Benedict Arnold: A Question of Honor is a 2003 American television film directed by Mikael Salomon and starring Aidan Quinn, Kelsey Grammer, Flora Montgomery and John Light. It portrays the career of Benedict Arnold in the American Revolutionary War and his dramatic switch in 1780 from fighting for American Independence to being a Loyalist trying to preserve British rule in America. Arnold's relationships with his wife Peggy Shippen and the British officer John Andre are focused on. The friction between Arnold and General Horatio Gates, portrayed near the beginning of the film (for example, in one scene when Arnold derisively refers to him as "Granny Gates"), was historically accurate. The movie points out that, before his treason, Arnold was considered a patriot and a hero. A letter from General Washington is read at the beginning where he enthusiastically recommends Arnold for promotion saying that there is no general in the army more deserving and even comparing him to Hannibal.
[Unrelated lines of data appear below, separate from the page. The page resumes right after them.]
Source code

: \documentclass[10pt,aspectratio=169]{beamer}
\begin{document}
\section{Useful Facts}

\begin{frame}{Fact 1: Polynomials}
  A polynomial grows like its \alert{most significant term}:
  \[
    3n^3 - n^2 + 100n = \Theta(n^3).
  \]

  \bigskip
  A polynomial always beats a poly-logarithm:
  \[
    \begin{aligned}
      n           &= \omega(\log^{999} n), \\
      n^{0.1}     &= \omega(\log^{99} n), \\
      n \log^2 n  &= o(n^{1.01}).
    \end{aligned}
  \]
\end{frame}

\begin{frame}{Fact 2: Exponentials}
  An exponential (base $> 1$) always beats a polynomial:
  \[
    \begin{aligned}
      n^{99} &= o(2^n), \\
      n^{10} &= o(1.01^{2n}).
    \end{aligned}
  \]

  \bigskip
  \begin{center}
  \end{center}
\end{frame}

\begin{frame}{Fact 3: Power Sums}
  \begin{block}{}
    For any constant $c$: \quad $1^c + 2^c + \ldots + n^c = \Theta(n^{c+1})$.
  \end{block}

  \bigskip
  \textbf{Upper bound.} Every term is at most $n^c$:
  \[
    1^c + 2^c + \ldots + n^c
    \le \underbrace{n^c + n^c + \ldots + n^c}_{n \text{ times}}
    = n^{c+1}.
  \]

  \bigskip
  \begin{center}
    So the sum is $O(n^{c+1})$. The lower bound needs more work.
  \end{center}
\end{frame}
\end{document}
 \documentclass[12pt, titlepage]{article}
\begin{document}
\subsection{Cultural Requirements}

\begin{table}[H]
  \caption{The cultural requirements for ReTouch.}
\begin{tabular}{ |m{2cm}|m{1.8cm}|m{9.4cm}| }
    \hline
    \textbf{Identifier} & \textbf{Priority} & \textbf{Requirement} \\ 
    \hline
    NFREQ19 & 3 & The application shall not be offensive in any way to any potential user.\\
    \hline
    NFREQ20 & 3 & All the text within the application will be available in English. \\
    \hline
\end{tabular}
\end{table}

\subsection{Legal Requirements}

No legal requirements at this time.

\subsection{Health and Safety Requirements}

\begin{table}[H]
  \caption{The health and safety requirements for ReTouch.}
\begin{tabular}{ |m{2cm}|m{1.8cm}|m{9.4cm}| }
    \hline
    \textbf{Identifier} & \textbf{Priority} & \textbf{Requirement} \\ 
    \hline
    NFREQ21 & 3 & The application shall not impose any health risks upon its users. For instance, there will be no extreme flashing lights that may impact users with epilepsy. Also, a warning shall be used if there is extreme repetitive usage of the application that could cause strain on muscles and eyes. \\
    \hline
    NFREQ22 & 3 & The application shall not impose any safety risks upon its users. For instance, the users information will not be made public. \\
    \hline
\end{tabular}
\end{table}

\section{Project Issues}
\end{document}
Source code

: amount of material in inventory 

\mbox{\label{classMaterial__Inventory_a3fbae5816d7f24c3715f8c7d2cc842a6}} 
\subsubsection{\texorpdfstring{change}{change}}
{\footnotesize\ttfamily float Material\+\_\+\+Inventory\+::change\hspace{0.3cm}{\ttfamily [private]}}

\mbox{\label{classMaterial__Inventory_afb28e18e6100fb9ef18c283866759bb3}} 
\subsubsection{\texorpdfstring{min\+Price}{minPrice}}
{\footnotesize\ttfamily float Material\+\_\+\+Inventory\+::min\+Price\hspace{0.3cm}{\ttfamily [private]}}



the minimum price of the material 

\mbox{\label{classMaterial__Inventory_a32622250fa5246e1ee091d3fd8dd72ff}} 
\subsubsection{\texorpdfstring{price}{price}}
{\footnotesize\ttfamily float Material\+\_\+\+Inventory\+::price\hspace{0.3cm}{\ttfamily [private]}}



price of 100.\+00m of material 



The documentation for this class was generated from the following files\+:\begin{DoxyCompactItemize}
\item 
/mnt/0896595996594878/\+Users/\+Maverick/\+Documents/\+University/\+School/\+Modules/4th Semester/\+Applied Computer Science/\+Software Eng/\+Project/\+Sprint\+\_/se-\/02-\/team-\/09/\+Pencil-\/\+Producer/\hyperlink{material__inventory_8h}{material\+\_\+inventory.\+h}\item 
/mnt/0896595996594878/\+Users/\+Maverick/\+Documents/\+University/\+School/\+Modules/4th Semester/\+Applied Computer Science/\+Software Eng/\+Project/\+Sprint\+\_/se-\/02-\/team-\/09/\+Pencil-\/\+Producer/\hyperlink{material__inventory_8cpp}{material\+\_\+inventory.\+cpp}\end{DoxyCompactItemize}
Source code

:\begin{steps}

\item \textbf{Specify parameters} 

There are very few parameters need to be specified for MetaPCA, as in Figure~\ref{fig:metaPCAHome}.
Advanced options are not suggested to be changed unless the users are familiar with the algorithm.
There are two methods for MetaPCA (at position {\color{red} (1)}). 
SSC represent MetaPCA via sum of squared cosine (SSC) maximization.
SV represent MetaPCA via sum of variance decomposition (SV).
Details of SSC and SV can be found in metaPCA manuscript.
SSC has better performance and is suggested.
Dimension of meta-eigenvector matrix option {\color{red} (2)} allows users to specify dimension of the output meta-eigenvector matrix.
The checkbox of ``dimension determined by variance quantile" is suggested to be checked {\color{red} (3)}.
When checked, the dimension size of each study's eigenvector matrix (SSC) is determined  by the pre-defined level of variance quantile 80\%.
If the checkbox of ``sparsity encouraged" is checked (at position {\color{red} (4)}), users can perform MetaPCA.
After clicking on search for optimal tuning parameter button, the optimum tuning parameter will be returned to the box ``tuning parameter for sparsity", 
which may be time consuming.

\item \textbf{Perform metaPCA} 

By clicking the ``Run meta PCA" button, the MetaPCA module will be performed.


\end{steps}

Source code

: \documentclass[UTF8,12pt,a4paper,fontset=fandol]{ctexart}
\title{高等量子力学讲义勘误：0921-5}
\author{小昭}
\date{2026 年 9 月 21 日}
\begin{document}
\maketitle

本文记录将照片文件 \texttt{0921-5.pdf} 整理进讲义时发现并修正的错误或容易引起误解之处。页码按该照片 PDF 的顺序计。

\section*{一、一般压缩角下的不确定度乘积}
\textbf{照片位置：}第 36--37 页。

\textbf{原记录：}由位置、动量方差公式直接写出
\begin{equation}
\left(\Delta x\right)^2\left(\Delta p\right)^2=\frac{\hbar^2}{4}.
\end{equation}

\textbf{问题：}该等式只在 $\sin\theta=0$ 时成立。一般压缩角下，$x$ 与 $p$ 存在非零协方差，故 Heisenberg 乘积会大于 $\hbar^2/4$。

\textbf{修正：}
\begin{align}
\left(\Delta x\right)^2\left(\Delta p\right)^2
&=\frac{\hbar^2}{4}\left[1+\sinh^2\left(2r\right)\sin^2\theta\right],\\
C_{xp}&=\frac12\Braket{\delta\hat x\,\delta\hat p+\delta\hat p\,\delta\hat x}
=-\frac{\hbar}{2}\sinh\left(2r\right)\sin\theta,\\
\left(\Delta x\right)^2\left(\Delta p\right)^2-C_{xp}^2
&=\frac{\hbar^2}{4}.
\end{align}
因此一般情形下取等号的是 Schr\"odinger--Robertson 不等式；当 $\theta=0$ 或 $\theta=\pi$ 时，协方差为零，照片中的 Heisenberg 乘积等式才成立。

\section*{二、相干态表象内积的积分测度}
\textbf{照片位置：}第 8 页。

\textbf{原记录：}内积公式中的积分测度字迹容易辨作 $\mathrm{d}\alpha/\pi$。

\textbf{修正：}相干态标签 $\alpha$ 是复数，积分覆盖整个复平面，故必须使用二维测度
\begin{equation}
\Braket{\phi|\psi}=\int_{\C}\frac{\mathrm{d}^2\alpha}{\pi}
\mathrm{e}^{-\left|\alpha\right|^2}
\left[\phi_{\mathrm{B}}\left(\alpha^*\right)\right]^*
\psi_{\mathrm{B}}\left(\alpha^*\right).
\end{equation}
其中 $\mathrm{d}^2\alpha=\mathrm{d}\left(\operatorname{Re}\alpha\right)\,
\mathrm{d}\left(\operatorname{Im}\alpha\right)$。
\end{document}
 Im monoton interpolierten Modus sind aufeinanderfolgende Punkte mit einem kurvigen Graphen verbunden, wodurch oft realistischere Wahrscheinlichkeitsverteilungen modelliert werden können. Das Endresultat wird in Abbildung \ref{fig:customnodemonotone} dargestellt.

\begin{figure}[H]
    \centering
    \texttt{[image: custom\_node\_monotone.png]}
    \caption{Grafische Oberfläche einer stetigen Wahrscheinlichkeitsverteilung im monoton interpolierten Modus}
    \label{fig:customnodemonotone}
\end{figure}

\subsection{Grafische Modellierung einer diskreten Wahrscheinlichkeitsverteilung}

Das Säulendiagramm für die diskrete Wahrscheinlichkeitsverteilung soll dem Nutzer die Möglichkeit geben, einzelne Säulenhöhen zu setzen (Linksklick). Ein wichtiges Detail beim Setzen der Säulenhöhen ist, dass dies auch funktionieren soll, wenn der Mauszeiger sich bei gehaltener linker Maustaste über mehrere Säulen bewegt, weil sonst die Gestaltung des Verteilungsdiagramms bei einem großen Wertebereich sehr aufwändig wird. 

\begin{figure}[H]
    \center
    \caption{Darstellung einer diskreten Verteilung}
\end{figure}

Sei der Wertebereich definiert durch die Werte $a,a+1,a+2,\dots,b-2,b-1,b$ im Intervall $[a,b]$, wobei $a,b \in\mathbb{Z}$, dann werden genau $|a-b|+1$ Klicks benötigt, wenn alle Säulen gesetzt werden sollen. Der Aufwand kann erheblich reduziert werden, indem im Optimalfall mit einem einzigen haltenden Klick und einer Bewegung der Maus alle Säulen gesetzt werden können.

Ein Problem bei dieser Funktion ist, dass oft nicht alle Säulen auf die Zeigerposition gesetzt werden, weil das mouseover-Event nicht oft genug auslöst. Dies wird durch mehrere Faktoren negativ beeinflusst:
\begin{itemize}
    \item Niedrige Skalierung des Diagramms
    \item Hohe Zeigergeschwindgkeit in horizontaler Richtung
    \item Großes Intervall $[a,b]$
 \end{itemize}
The movie briefly documents Arnold's final years of exile in England in which he laments his treasonous acts, realizing that he is despised and that people compare him with Judas and Lucifer.

Benedict Arnold: A Question of Honor
Written byWilliam Mastrosimone
Directed byMikael Salomon
Country of originUnited States
Original language(s)English
Running time100 minutes
Original releaseJanuary 13, 2003 (2003-01-13)


The movie opens with these words:

The American Revolution bitterly divided the people: A third calling themselves Patriots fought for a free and independent nation. A third called themselves Loyalists remaining loyal to Great Britain. A third remained neutral. Against the world's greatest power, the patriots suffered many defeats. Thousands gave their lives for an ideal: The United States of America.

In a letter to the Continental Congress, George Washington recommends Brigadier General Benedict Arnold for promotion to Major General for the numerous acts of heroism he made as an ardent Patriot. Washington first cites Arnold's Invasion of Canada through the Maine Wilderness, a feat he compares to Hannibal's march over the Alps. Washington notes that if Arnold hadn't been wounded during the Battle of Quebec Canada would now be the 14th State. He then notes Arnold's victory in the Battle of Valcour Island: Though Arnold lost all his ships, he succeeded in stopping an invasion from the north by the British. He also reveals that he is now helping General Horatio Gates stave off another invasion from the north.

At Saratoga, Gates has called Arnold off the battlefield. Gates tells him that he has ordered a retreat. Arnold reminds him that they has a joint command of the Northern Army and that he therefore can't order a retreat without consulting with him first. Gates reveals that thanks to his political connections Congress has elevated him to First in Command of the Northern Army and restates his order. Arnold refuses to comply and instead leads the Northern Army to victory, at the cost of being shot in his leg. Arnold's victory forces British General Burgoyne to surrender to Gates. Gates claims all the credit for the victory while Arnold undergoes treatment for his leg after he refuses to have it amputated. Gates goes on to command the Continental Army's Southern Army while Arnold goes home after the treatment is over.